Requirement: Below are some entries. Copy each line in them that holds "matched".

Dataset records:
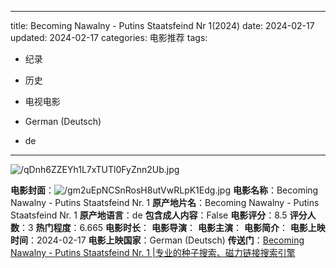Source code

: 
---
title: Becoming Nawalny - Putins Staatsfeind Nr 1(2024)
date: 2024-02-17
updated: 2024-02-17
categories: 电影推荐
tags:

- 纪录
- 历史
- 电视电影

- German (Deutsch)
- de
---

<img src="https://image.tmdb.org/t/p/original/qDnh6ZZEYh1L7xTUTl0FyZnn2Ub.jpg" alt="/qDnh6ZZEYh1L7xTUTl0FyZnn2Ub.jpg" title="/qDnh6ZZEYh1L7xTUTl0FyZnn2Ub.jpg">

**电影封面**：<img src="https://image.tmdb.org/t/p/w200/gm2uEpNCSnRosH8utVwRLpK1Edg.jpg" alt="/gm2uEpNCSnRosH8utVwRLpK1Edg.jpg" title="/gm2uEpNCSnRosH8utVwRLpK1Edg.jpg">
**电影名称**：Becoming Nawalny - Putins Staatsfeind Nr. 1
**原产地片名**：Becoming Nawalny - Putins Staatsfeind Nr. 1
**原产地语言**：de
**包含成人内容**：False
**电影评分**：8.5
**评分人数**：3
**热门程度**：6.665
**电影时长**：
**电影导演**：
**电影主演**：
**电影简介**：
**电影上映时间**：2024-02-17
**电影上映国家**：German (Deutsch)
**传送门**：[Becoming Nawalny - Putins Staatsfeind Nr. 1 |专业的种子搜索、磁力链接搜索引擎](https://movie.amd794.com:2083/?search=Becoming%20Nawalny%20-%20Putins%20Staatsfeind%20Nr.%201&ordering=&mode=match_phrase&page_size=10&page=1)

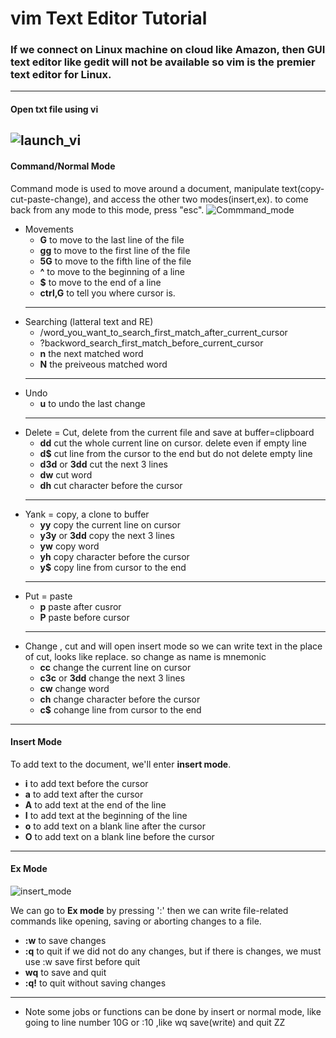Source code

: # vim Text Editor Tutorial
### If we connect on Linux machine on cloud like Amazon, then GUI text editor like gedit will not be available so vim is the premier text editor for Linux.
---
#### Open txt file using vi
![launch_vi](https://user-images.githubusercontent.com/91392322/135931481-b1565a3d-301a-4315-b443-029ffca2cfbf.PNG)
---
#### Command/Normal Mode
Command mode is used to move around a document, manipulate text(copy-cut-paste-change), and access the other two modes(insert,ex). 
to come back from any mode to this mode, press "esc".
![Commmand_mode](https://user-images.githubusercontent.com/91392322/135931720-3bea3387-692e-4112-b6bd-70464313014f.PNG)

* Movements
  * **G** to move to the last line of the file 
  * **gg** to move to the first line of the file
  * **5G** to move to the fifth line of the file
  * **^** to move to the beginning of a line 
  * **$** to move to the end of a line 
  * **ctrl,G** to tell you where cursor is.
  ---
* Searching (latteral text and RE)
  * /word_you_want_to_search_first_match_after_current_cursor
  * ?backword_search_first_match_before_current_cursor
  * **n** the next matched word
  * **N** the preiveous matched word
  ---
* Undo
  * **u** to undo the last change
  ---
* Delete = Cut, delete from the current file and save at buffer=clipboard
  * **dd** cut the whole current line on cursor. delete even if empty line
  * **d$** cut line from the cursor to the end but do not delete empty line
  * **d3d** or **3dd** cut the next 3 lines
  * **dw** cut word
  * **dh** cut character before the cursor
  ---
* Yank = copy, a clone to buffer
  * **yy** copy the current line on cursor
  * **y3y** or **3dd** copy the next 3 lines
  * **yw** copy word
  * **yh** copy character before the cursor
  * **y$** copy line from cursor to the end
  ---
* Put = paste
  * **p** paste after cusror
  * **P** paste before cursor
  ---
* Change , cut and will open insert mode so we can write text in the place of cut, looks like replace. so change as name is mnemonic
   * **cc** change the current line on cursor
  * **c3c** or **3dd** change the next 3 lines
  * **cw** change word
  * **ch** change character before the cursor
  * **c$** cohange line from cursor to the end
---
#### Insert Mode

To add text to the document, we'll enter **insert mode**.
* **i** to add text before the cursor
* **a** to add text after the cursor
* **A** to add text at the end of the line
* **I**	to add text at the beginning of the line
* **o**	to add text on a blank line after the cursor
* **O**	to add text on a blank line before the cursor
---
#### Ex Mode
![insert_mode](https://user-images.githubusercontent.com/91392322/136043064-16d5c667-b304-471e-a3bc-2e27ad6e1945.PNG)

We can go to **Ex mode** by pressing ':' then we can write file-related commands like opening, saving or aborting changes to a file.
* **:w** to save changes
* **:q** to quit if we did not do any changes, but if there is changes, we must use :w save first before quit
* **wq** to save and quit
* **:q!** to quit without saving changes
---
* Note
  some jobs or functions can be done by insert or normal mode, like going to line number 10G or :10
  ,like wq save(write) and quit ZZ 
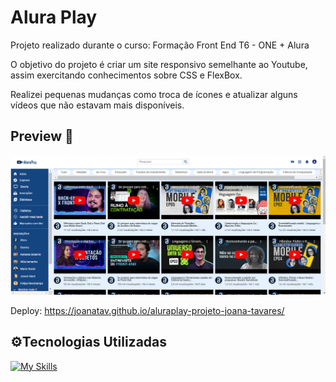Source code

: <h1>Alura Play</h1>

Projeto realizado durante o curso: Formação Front End T6 - ONE + Alura

O objetivo do projeto é criar um site responsivo semelhante ao Youtube, assim exercitando conhecimentos sobre CSS e FlexBox.

Realizei pequenas mudanças como troca de ícones e atualizar alguns vídeos que não estavam mais disponíveis. 

<h2>Preview 👀 </h2>

<img src="img/preview/preview.png">


Deploy: https://joanatav.github.io/aluraplay-projeto-joana-tavares/


<h2>⚙️Tecnologias Utilizadas</h2>

[![My Skills](https://skillicons.dev/icons?i=html,css,vscode)](https://skillicons.dev)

Response area:
  * **n** the next matched word
  * **N** the preiveous matched word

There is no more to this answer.